上 下
305 / 508
第15話:風雲児VS星帥皇

#02

しおりを挟む
 
 同じ頃、皇都惑星中心部ゴーショ地区・ファルイテ緑地域―――

 惑星のほぼ全土が都市化されたキヨウだが、それでも広大な緑地が幾つも存在していた。それは人間が生きていくうえで、今もなお自然が必要である事を、如実に示しているに他ならない。
 このファルイテ緑地もそんな場所の一つであり、一辺が10キロメートルの正確な六角形に区割り整備された人工的なものとは言え、その内側には惑星キヨウの動植物が集められて、一部数箇所が公園として市民にも開放されていた。

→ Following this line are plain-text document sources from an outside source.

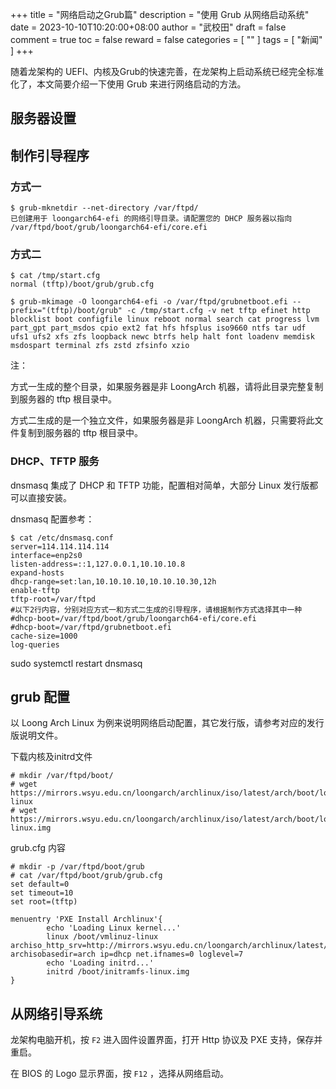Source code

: +++
title = "网络启动之Grub篇"
description = "使用 Grub 从网络启动系统"
date = 2023-10-10T10:20:00+08:00
author = "武校田"
draft = false
comment = true
toc = false
reward = false
categories = [
  ""
]
tags = [
  "新闻"
]
+++

随着龙架构的 UEFI、内核及Grub的快速完善，在龙架构上启动系统已经完全标准化了，本文简要介绍一下使用 Grub 来进行网络启动的方法。

<!--more-->

## 服务器设置

## 制作引导程序

### 方式一

```
$ grub-mknetdir --net-directory /var/ftpd/
已创建用于 loongarch64-efi 的网络引导目录。请配置您的 DHCP 服务器以指向 /var/ftpd/boot/grub/loongarch64-efi/core.efi
```

### 方式二

```
$ cat /tmp/start.cfg
normal (tftp)/boot/grub/grub.cfg

$ grub-mkimage -O loongarch64-efi -o /var/ftpd/grubnetboot.efi --prefix="(tftp)/boot/grub" -c /tmp/start.cfg -v net tftp efinet http blocklist boot configfile linux reboot normal search cat progress lvm part_gpt part_msdos cpio ext2 fat hfs hfsplus iso9660 ntfs tar udf ufs1 ufs2 xfs zfs loopback newc btrfs help halt font loadenv memdisk msdospart terminal zfs zstd zfsinfo xzio
```

注：

方式一生成的整个目录，如果服务器是非 LoongArch 机器，请将此目录完整复制到服务器的 tftp 根目录中。

方式二生成的是一个独立文件，如果服务器是非 LoongArch 机器，只需要将此文件复制到服务器的 tftp 根目录中。

### DHCP、TFTP 服务

dnsmasq 集成了 DHCP 和 TFTP 功能，配置相对简单，大部分 Linux 发行版都可以直接安装。

dnsmasq 配置参考：

```
$ cat /etc/dnsmasq.conf
server=114.114.114.114
interface=enp2s0
listen-address=::1,127.0.0.1,10.10.10.8
expand-hosts
dhcp-range=set:lan,10.10.10.10,10.10.10.30,12h
enable-tftp
tftp-root=/var/ftpd
#以下2行内容，分别对应方式一和方式二生成的引导程序，请根据制作方式选择其中一种
#dhcp-boot=/var/ftpd/boot/grub/loongarch64-efi/core.efi
#dhcp-boot=/var/ftpd/grubnetboot.efi
cache-size=1000
log-queries
```

sudo systemctl restart dnsmasq

## grub 配置

以 Loong Arch Linux 为例来说明网络启动配置，其它发行版，请参考对应的发行版说明文件。

下载内核及initrd文件

```
# mkdir /var/ftpd/boot/
# wget https://mirrors.wsyu.edu.cn/loongarch/archlinux/iso/latest/arch/boot/loong64/vmlinuz-linux
# wget https://mirrors.wsyu.edu.cn/loongarch/archlinux/iso/latest/arch/boot/loong64/initramfs-linux.img
```

grub.cfg 内容

```
# mkdir -p /var/ftpd/boot/grub
# cat /var/ftpd/boot/grub/grub.cfg
set default=0
set timeout=10
set root=(tftp)

menuentry 'PXE Install Archlinux'{
        echo 'Loading Linux kernel...'
        linux /boot/vmlinuz-linux archiso_http_srv=http://mirrors.wsyu.edu.cn/loongarch/archlinux/latest/ archisobasedir=arch ip=dhcp net.ifnames=0 loglevel=7
        echo 'Loading initrd...'
        initrd /boot/initramfs-linux.img
}
```

## 从网络引导系统

龙架构电脑开机，按 `F2` 进入固件设置界面，打开 Http 协议及 PXE 支持，保存并重启。

在 BIOS 的 Logo 显示界面，按 `F12` ，选择从网络启动。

 そんな公園の一つに向かって反重力タクシーが走っている。タクシーの後部座席に座るのは、ノヴァルナの妹フェアン・イチ=ウォーダ。そしてその両側を、女性『ホロウシュ』のジュゼ=ナ・カーガとキュエル=ヒーラーに挟まれていた。

 今日のフェアンはいつも以上にお洒落だ。

 普段は赤白ピンクの庶民的な服を着ているイメージのフェアンだが、今日は濃淡二色に染め分けたすみれ色のワンピースに、白のチョーカー。亜麻色のセミロングの髪を、ポニーテールにしてローズピンクのリボンで纏め、ピアスとネックレスは金ではなく銀をチョイス。その代わり、ローヒールの色と合わせたオフホワイトの小振りなバッグには、ウォーダ家の家紋の『流星揚羽蝶』と結び付けた、揚羽蝶の金飾りが光っていた。

 さすがに星大名家の姫らしい姿と言えるが、ただタクシー内での態度はいつものフェアン…いや、いつになく緊張気味のフェアンである。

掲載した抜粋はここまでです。